研究課題
植物においてブラシノステロイド(BR)の生理作用に必要な遺伝子セットの発現調節を担うマスター転写因子BIL1/BZR1がBR応答性遺伝子のプロモーター上の塩基配列に結合し、その転写を正と負の双方向に制御する分子実態はまだ十分に理解されていない。これまでに、BIL1/BZR1はDNA主鎖の形状読み取りにより間接的にNN-BRRE-core配列の両側に隣接するそれぞれ2塩基の配列を識別することで転写の制御方向を見分ける機構をもつことが明らかになり、BIL1/BZR1による直接的なBR応答性遺伝子の発現誘導においては、他の転写因子や共役因子と協働的にDNAを認識する必要性が示唆された。本年度は、BIL1/BZR1との相互作用が報告されているPIF4との協働的な作用の解析に引き続き取り組んだ。検討の結果、in vitroタンパク質合成系と融合タグの組み合わせによりBIL1/BZR1及びPIF4の全長タンパク質の取得に成功し、タンパク質間相互作用解析とDNA結合解析から両者がDNA結合ドメインとは異なる領域で複合体を形成することが強く示唆された。さらに、複数の転写因子及び共役因子の共存下でDNA結合配列を解析するためのDAP-seq解析系を構築した。
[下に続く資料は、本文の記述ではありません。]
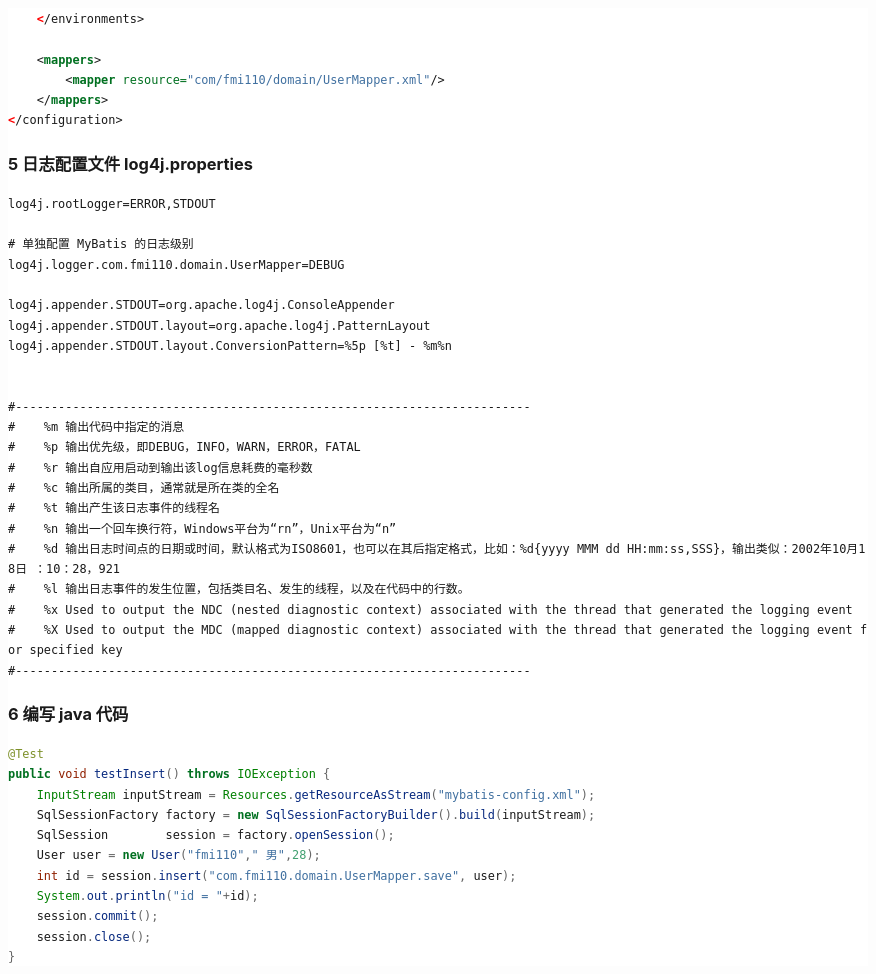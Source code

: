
 ```Xml
    </environments>

    <mappers>
        <mapper resource="com/fmi110/domain/UserMapper.xml"/>
    </mappers>
</configuration>
```

### 5 日志配置文件 log4j.properties

```properties
log4j.rootLogger=ERROR,STDOUT

# 单独配置 MyBatis 的日志级别
log4j.logger.com.fmi110.domain.UserMapper=DEBUG

log4j.appender.STDOUT=org.apache.log4j.ConsoleAppender
log4j.appender.STDOUT.layout=org.apache.log4j.PatternLayout
log4j.appender.STDOUT.layout.ConversionPattern=%5p [%t] - %m%n


#------------------------------------------------------------------------  
#    %m 输出代码中指定的消息   
#    %p 输出优先级，即DEBUG，INFO，WARN，ERROR，FATAL   
#    %r 输出自应用启动到输出该log信息耗费的毫秒数   
#    %c 输出所属的类目，通常就是所在类的全名   
#    %t 输出产生该日志事件的线程名   
#    %n 输出一个回车换行符，Windows平台为“rn”，Unix平台为“n”   
#    %d 输出日志时间点的日期或时间，默认格式为ISO8601，也可以在其后指定格式，比如：%d{yyyy MMM dd HH:mm:ss,SSS}，输出类似：2002年10月18日 ：10：28，921  
#    %l 输出日志事件的发生位置，包括类目名、发生的线程，以及在代码中的行数。  
#    %x Used to output the NDC (nested diagnostic context) associated with the thread that generated the logging event  
#    %X Used to output the MDC (mapped diagnostic context) associated with the thread that generated the logging event for specified key  
#------------------------------------------------------------------------  
```

### 6 编写 java 代码

```Java
@Test
public void testInsert() throws IOException {
    InputStream inputStream = Resources.getResourceAsStream("mybatis-config.xml");
    SqlSessionFactory factory = new SqlSessionFactoryBuilder().build(inputStream);
    SqlSession        session = factory.openSession();
    User user = new User("fmi110"," 男",28);
    int id = session.insert("com.fmi110.domain.UserMapper.save", user);
    System.out.println("id = "+id);
    session.commit();
    session.close();
}
```
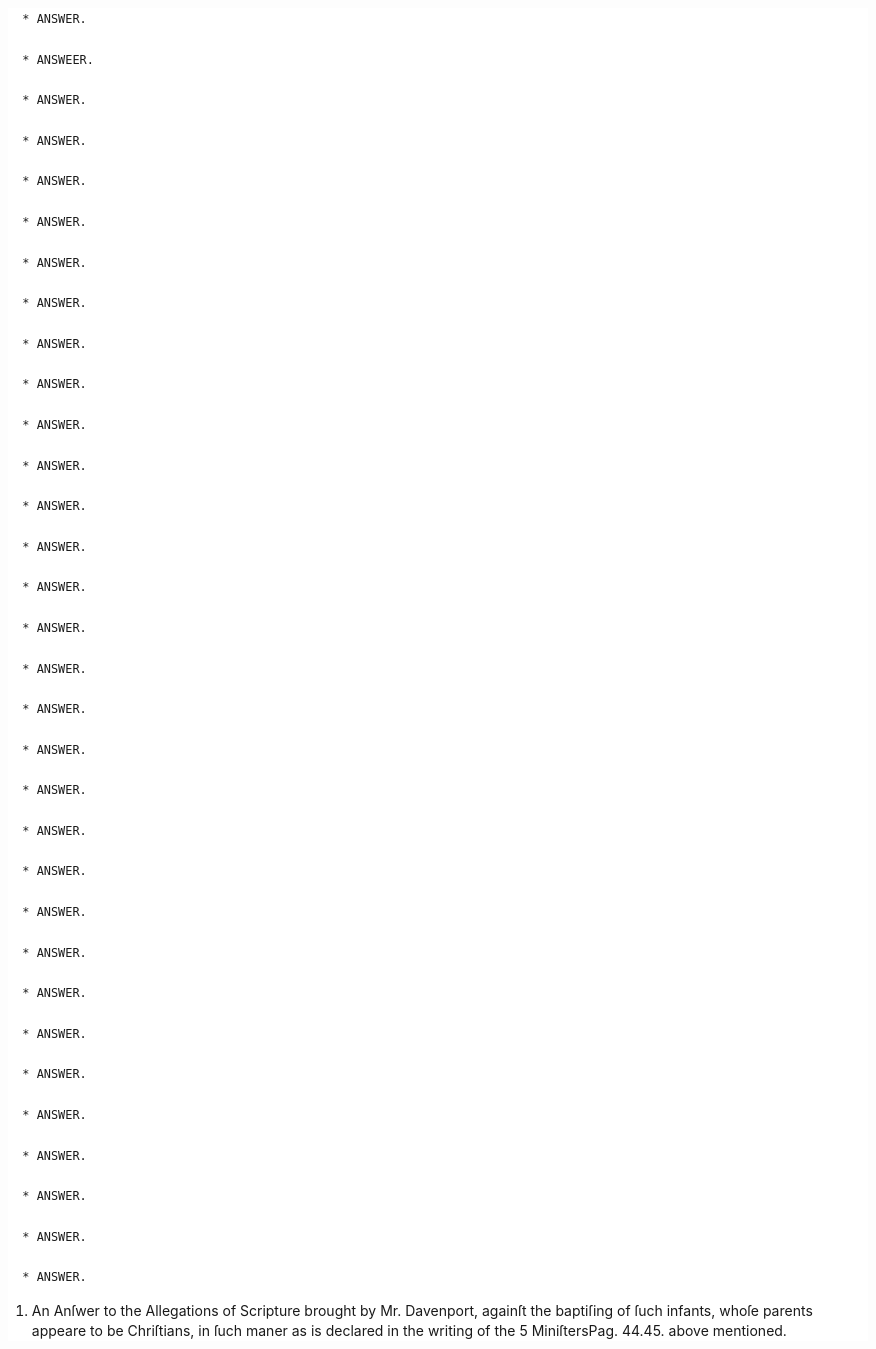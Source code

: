       * ANSWER.

      * ANSWEER.

      * ANSWER.

      * ANSWER.

      * ANSWER.

      * ANSWER.

      * ANSWER.

      * ANSWER.

      * ANSWER.

      * ANSWER.

      * ANSWER.

      * ANSWER.

      * ANSWER.

      * ANSWER.

      * ANSWER.

      * ANSWER.

      * ANSWER.

      * ANSWER.

      * ANSWER.

      * ANSWER.

      * ANSWER.

      * ANSWER.

      * ANSWER.

      * ANSWER.

      * ANSWER.

      * ANSWER.

      * ANSWER.

      * ANSWER.

      * ANSWER.

      * ANSWER.

      * ANSWER.

      * ANSWER.

1. An Anſwer to the Allegations of Scripture brought by Mr. Davenport, againſt the baptiſing of ſuch infants, whoſe parents appeare to be Chriſtians, in ſuch maner as is declared in the writing of the 5 MiniſtersPag. 44.45. above mentioned.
BIL1/BZR1とPIF4に加え、BIL1/BZR1に核内で相互作用する新規因子を組み合わせて取得したDAP-seqデータからBR応答性遺伝子のプロモーター上における塩基配列パターンの解析が進んでいる。本研究では、BIL1/BZR1と相互作用する複数の転写因子が見出されており、これら転写因子との組み合わせに対してもDAP-seq解析系を適用することで、BIL1/BZR1を介したBR応答性遺伝子の発現調節機構の解明が期待される。
令和5年度が最終年度であるため、記入しない。